**About this exercise**
Look through the records and copy each line with the string "Score" in it.
============
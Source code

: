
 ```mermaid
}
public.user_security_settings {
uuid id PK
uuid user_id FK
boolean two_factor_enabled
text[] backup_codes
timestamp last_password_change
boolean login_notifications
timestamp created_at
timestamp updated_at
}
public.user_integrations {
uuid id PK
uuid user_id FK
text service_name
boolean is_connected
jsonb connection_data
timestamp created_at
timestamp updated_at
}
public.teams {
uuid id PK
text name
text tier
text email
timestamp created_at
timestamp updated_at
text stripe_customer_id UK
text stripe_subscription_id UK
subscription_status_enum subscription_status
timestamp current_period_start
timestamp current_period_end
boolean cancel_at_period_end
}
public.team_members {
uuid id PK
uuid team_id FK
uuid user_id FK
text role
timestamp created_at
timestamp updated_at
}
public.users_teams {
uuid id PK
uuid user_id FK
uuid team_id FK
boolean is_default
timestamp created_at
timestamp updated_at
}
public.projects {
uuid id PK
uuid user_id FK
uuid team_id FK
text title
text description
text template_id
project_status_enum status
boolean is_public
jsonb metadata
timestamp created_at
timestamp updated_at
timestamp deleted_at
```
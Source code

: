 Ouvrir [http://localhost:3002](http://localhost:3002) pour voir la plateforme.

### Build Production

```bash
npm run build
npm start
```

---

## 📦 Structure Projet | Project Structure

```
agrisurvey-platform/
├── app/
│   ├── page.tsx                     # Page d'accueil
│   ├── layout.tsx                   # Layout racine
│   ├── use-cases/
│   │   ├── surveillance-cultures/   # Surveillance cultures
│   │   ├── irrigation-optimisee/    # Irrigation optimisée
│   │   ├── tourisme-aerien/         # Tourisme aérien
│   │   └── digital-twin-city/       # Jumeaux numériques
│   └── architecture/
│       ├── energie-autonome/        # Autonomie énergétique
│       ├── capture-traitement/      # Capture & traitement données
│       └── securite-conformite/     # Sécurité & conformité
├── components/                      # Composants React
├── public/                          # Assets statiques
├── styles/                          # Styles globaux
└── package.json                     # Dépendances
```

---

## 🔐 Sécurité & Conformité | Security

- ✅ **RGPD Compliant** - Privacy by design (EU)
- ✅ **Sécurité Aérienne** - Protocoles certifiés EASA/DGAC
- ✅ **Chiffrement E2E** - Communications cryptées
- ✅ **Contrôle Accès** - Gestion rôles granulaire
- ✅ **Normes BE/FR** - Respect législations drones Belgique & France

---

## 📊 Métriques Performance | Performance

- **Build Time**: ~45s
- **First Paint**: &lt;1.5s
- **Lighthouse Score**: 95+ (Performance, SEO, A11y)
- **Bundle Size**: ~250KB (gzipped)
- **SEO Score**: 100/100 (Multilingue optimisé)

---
============
**Result of this exercise**
- **Lighthouse Score**: 95+ (Performance, SEO, A11y)
- **SEO Score**: 100/100 (Multilingue optimisé)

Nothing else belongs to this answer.